Isn't it at the heart of nearly every great fantasy story a moment wear weak overcomes strong? Where a few brave and exceptional heros pushed back the overwhelming horde? Adding these elements to battles allows that. Without them the battles are decided on the strategic map and are based only on who can make their horde better and larger and sooner.
One Last point:
Movement and number of attacks must be seperated. The fact they were ever linked is rather surprising. This linkage creates the obvious problem that you can never have a fast melee poor unit or a slow melee powerful unit. It also means that Combat speed is the most decisive combat stat and overshadows all others. It also makes it harder to balance heros and armies. It also makes it harder to implement terrain affecting movement (since it would also gimp combat attacks), or spells that affect only movement or combat speed. It severly limits unit design. I see no advantage for this linkage.
Agree strongly with the core point, which is that the more player decisions there are, the harder it is to get the AI to perform well, and so the larger and larger the AI army must be in order to remain competitive. This does suggest that we keep tactical combat relatively simple.
However, in its current state, the tactical AI performs drastically worse than the human player, and is very easily exploited, though much of this is to do with mechanics (offense vs defense) rather than AI weakness.
I think though that there are some changes that could be made that would make tactical combat more interesting without necessarily making it much harder for the AI.
Positioning should matter at least a little, and it should take ~3 turns worth of attacks for similar tech units to kill each other - so, 6 attacks if they're getting 2 attacks per turn each. This way, if you have 3 units and I advance 3 units into the tiles in front of yours (ending my turn), your units can at most wipe out one of my units entirely, and will suffer some counterattacks in return.
Just as an update on this and some of the suggestions in the list, it's already confirmed both that tactical combat will have terrain effects, and that posessing shards will boost the effects of your spells. Two great pieces of news. Suggests we should keep posting...
A Legolas-character should be created with skills, not with usual stats and gameplay. Add a skill that let an archer draw two arrows but the second attack will suffer a penalty.
An archer in close combat shouldn't be able to use his bow. Add a skill that let a unit do this.

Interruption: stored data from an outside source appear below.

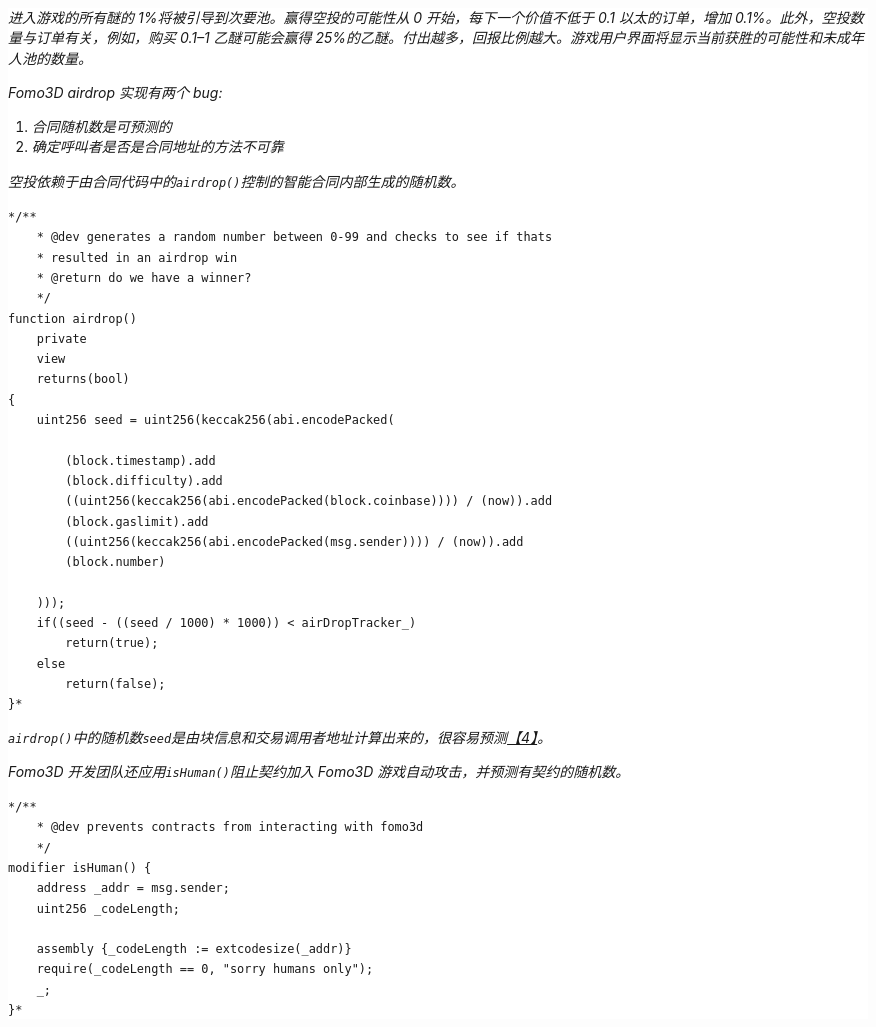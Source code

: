 *进入游戏的所有醚的 1%将被引导到次要池。赢得空投的可能性从 0 开始，每下一个价值不低于 0.1 以太的订单，增加 0.1%。此外，空投数量与订单有关，例如，购买 0.1–1 乙醚可能会赢得 25%的乙醚。付出越多，回报比例越大。游戏用户界面将显示当前获胜的可能性和未成年人池的数量。*

*Fomo3D airdrop 实现有两个 bug:*

1.  *合同随机数是可预测的*
2.  *确定呼叫者是否是合同地址的方法不可靠*

*空投依赖于由合同代码中的`airdrop()`控制的智能合同内部生成的随机数。*

```
*/**
    * @dev generates a random number between 0-99 and checks to see if thats
    * resulted in an airdrop win
    * @return do we have a winner?
    */
function airdrop()
    private 
    view 
    returns(bool)
{
    uint256 seed = uint256(keccak256(abi.encodePacked(

        (block.timestamp).add
        (block.difficulty).add
        ((uint256(keccak256(abi.encodePacked(block.coinbase)))) / (now)).add
        (block.gaslimit).add
        ((uint256(keccak256(abi.encodePacked(msg.sender)))) / (now)).add
        (block.number)

    )));
    if((seed - ((seed / 1000) * 1000)) < airDropTracker_)
        return(true);
    else
        return(false);
}*
```

*`airdrop()`中的随机数`seed`是由块信息和交易调用者地址计算出来的，很容易预测[【4】](#1ac4)。*

*Fomo3D 开发团队还应用`isHuman()`阻止契约加入 Fomo3D 游戏自动攻击，并预测有契约的随机数。*

```
*/**
    * @dev prevents contracts from interacting with fomo3d 
    */
modifier isHuman() {
    address _addr = msg.sender;
    uint256 _codeLength;

    assembly {_codeLength := extcodesize(_addr)}
    require(_codeLength == 0, "sorry humans only");
    _;
}*
```
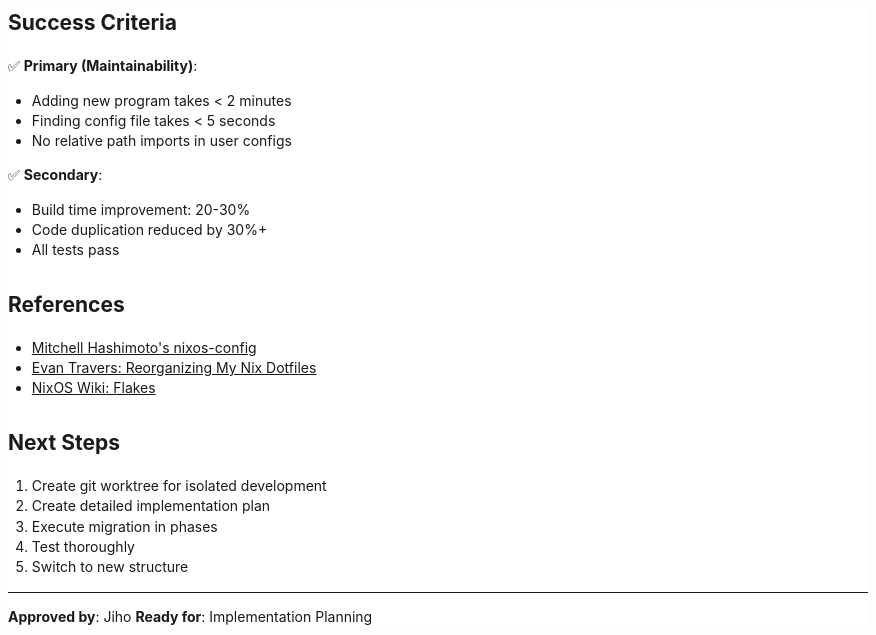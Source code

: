 ## Success Criteria

✅ **Primary (Maintainability)**:

- Adding new program takes < 2 minutes
- Finding config file takes < 5 seconds
- No relative path imports in user configs

✅ **Secondary**:

- Build time improvement: 20-30%
- Code duplication reduced by 30%+
- All tests pass

## References

- [Mitchell Hashimoto's nixos-config](https://github.com/mitchellh/nixos-config)
- [Evan Travers: Reorganizing My Nix Dotfiles](https://evantravers.com/articles/2025/04/17/reorganizing-my-nix-dotfiles/)
- [NixOS Wiki: Flakes](https://nixos.wiki/wiki/Flakes)

## Next Steps

1. Create git worktree for isolated development
2. Create detailed implementation plan
3. Execute migration in phases
4. Test thoroughly
5. Switch to new structure

---

**Approved by**: Jiho
**Ready for**: Implementation Planning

In real life bows are really powerfull at close range. Each square of distance between target and the shooter should apply a malus. Add a skill that negate or lessens that malus.
In real life bows can be really inaccurate in battle situation. So the variance in damage from a bow should be wider and dranw to the bottom. With an attacks of 20 an archer should do between 5 and 10 and sometimes more up to 20 (at the moment if you have 20 in attack you have 1/20 chance to get a 20)
In real life, skilled archers can draw up to 4 arrows before the first one hits the floor (if you aim at 45°) : add choice to archers : straight shot (and then you could hit friends) that won't get far but is very fast, or curve shots that can get far, will hit the next turn and you can draw several arrows.
Add skil that let unit do this better.
On casting spells : only one spell will have the following effect : only best Area of Effect spells cast. Add skill ike "summoner" that let a caster cast a summoning spell for free once per battle (add skill II, skill III, etc.. that let cast them for free twice, three times, etc.)
Same thing with "War caster", "Illusion caster", etc.